> Instructions for the task:
Within the records below, reproduce without change the lines from the line that has "39. ***性命体、終わり。***(2020) —" through the line that has "49. ***Kun Suomi", and only those.

-*-

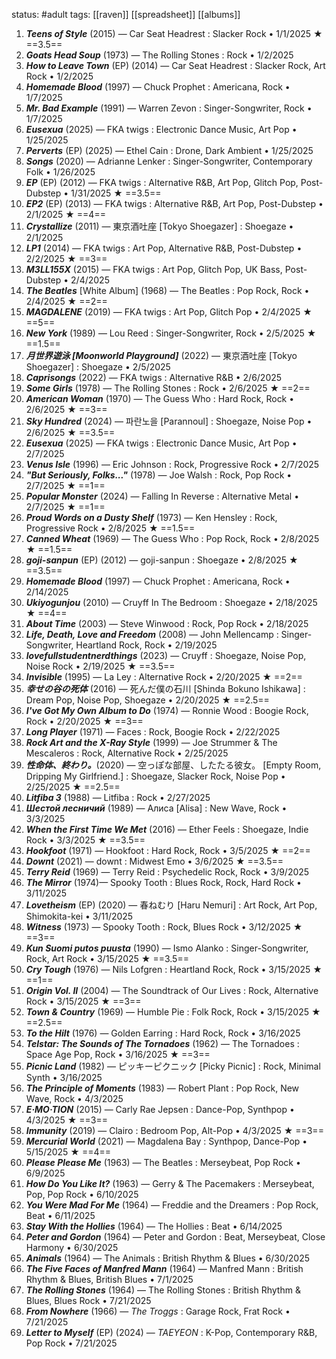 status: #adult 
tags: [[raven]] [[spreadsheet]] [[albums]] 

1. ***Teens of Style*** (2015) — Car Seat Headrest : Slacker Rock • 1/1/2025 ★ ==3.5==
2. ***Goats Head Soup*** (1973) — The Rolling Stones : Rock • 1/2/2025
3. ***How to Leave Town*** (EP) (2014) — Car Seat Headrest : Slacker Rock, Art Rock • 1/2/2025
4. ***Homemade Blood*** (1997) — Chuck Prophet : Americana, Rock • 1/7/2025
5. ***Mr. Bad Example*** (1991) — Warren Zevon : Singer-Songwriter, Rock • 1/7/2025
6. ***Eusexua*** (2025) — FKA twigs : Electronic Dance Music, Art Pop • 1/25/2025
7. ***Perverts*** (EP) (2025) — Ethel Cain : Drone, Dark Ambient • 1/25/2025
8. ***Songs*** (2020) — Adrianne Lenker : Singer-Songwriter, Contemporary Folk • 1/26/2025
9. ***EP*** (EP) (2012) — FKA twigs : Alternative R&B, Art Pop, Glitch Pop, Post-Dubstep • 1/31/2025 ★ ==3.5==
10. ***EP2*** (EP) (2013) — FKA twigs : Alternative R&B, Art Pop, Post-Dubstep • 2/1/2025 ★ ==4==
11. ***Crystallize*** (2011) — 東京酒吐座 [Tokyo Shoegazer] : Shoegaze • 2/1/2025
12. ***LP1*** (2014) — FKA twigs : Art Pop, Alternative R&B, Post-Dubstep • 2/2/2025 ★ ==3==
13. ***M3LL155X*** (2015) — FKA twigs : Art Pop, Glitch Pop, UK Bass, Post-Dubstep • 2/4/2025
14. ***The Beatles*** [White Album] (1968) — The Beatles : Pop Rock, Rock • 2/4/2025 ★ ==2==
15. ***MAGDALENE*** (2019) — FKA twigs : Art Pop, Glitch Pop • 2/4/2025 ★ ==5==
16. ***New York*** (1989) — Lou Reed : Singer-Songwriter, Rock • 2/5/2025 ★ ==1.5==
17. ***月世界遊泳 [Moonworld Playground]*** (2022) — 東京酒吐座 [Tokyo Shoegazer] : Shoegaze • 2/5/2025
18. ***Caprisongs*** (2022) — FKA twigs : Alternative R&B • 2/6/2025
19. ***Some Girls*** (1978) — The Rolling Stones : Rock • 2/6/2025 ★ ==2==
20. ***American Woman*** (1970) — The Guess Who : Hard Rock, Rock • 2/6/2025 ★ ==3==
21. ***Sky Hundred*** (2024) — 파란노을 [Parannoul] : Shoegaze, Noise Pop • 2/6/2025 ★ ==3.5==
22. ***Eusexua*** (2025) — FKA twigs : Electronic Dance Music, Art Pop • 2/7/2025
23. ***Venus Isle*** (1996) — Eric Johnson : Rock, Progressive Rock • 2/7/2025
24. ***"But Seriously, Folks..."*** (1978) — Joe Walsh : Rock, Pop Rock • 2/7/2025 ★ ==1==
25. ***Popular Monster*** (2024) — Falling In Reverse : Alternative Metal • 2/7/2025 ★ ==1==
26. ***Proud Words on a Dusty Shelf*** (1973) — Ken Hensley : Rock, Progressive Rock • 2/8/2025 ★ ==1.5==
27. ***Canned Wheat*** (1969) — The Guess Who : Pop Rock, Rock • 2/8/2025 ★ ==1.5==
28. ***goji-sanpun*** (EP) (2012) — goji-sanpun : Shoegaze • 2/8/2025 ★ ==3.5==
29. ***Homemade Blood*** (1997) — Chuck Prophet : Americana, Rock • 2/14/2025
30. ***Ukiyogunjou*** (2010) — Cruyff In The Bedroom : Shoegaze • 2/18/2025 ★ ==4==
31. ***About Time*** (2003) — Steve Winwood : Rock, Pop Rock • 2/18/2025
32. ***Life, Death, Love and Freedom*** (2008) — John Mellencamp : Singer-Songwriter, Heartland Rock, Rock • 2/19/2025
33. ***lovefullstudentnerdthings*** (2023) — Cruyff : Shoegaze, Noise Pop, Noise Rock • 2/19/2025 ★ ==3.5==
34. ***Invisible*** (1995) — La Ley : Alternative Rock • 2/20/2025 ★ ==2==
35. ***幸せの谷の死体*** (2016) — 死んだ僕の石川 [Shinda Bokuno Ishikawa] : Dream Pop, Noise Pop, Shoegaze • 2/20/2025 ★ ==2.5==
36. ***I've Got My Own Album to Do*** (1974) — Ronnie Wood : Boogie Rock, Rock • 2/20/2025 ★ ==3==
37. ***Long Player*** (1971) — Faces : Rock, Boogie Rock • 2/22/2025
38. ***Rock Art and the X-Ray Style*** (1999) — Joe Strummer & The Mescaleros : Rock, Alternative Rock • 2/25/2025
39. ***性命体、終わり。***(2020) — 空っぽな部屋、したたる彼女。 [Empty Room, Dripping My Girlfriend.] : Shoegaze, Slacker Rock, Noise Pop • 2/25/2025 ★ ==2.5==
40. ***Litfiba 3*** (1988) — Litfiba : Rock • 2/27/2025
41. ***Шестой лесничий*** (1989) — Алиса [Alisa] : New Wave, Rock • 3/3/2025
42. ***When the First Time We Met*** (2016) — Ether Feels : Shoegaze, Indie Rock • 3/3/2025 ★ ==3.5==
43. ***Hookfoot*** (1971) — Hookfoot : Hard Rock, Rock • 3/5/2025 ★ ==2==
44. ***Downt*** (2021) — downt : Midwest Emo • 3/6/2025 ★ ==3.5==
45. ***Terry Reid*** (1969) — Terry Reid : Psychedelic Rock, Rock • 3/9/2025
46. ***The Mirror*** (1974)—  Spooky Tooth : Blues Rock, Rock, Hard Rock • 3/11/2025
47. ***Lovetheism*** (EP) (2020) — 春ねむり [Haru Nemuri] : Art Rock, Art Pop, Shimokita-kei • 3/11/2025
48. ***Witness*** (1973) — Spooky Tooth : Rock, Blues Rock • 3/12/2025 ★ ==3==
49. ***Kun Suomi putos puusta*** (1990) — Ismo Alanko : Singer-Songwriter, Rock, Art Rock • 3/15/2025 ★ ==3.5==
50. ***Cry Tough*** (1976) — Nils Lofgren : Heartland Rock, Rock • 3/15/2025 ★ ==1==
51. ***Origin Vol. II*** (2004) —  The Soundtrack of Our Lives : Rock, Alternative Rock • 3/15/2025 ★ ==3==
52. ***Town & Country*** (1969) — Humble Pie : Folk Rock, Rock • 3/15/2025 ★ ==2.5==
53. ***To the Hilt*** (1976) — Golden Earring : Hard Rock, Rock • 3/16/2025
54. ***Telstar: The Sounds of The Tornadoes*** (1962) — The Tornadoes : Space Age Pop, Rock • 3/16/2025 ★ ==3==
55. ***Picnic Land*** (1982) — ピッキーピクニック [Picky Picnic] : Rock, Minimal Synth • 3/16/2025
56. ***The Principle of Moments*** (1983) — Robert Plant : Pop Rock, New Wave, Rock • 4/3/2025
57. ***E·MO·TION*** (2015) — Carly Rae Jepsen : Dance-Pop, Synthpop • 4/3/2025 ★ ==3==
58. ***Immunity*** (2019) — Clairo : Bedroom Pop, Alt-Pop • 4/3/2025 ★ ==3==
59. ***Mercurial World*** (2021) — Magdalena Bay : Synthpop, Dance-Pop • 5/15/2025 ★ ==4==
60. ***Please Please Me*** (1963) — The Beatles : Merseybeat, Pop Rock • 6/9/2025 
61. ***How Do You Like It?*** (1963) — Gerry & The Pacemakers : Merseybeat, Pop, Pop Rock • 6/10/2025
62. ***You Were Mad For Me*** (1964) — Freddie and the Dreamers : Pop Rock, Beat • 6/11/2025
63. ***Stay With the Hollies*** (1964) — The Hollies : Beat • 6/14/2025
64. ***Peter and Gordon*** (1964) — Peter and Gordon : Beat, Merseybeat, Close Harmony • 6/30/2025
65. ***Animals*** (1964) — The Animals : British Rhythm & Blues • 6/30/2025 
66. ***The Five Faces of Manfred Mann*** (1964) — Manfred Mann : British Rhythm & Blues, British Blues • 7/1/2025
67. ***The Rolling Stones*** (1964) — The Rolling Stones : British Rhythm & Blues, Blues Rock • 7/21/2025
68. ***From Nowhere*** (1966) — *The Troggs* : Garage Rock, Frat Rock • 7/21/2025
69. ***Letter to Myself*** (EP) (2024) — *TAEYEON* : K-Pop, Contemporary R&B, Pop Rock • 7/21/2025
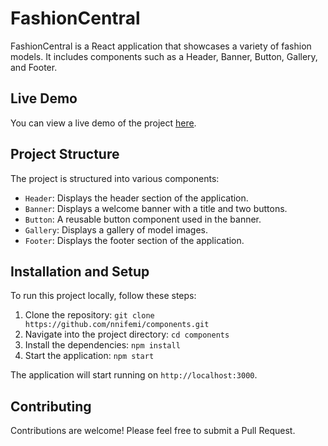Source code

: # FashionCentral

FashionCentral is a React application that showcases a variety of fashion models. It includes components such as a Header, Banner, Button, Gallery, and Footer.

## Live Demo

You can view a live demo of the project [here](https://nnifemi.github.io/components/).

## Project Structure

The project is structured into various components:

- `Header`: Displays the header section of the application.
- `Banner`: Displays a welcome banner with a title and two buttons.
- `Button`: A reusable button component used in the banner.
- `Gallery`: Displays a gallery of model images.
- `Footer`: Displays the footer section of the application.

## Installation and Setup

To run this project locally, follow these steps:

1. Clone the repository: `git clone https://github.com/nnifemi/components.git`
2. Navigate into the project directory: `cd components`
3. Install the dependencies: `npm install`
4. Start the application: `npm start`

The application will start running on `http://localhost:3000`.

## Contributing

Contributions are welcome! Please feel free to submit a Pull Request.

-*-

> Result for this exercise:
39. ***性命体、終わり。***(2020) — 空っぽな部屋、したたる彼女。 [Empty Room, Dripping My Girlfriend.] : Shoegaze, Slacker Rock, Noise Pop • 2/25/2025 ★ ==2.5==
40. ***Litfiba 3*** (1988) — Litfiba : Rock • 2/27/2025
41. ***Шестой лесничий*** (1989) — Алиса [Alisa] : New Wave, Rock • 3/3/2025
42. ***When the First Time We Met*** (2016) — Ether Feels : Shoegaze, Indie Rock • 3/3/2025 ★ ==3.5==
43. ***Hookfoot*** (1971) — Hookfoot : Hard Rock, Rock • 3/5/2025 ★ ==2==
44. ***Downt*** (2021) — downt : Midwest Emo • 3/6/2025 ★ ==3.5==
45. ***Terry Reid*** (1969) — Terry Reid : Psychedelic Rock, Rock • 3/9/2025
46. ***The Mirror*** (1974)—  Spooky Tooth : Blues Rock, Rock, Hard Rock • 3/11/2025
47. ***Lovetheism*** (EP) (2020) — 春ねむり [Haru Nemuri] : Art Rock, Art Pop, Shimokita-kei • 3/11/2025
48. ***Witness*** (1973) — Spooky Tooth : Rock, Blues Rock • 3/12/2025 ★ ==3==
49. ***Kun Suomi putos puusta*** (1990) — Ismo Alanko : Singer-Songwriter, Rock, Art Rock • 3/15/2025 ★ ==3.5==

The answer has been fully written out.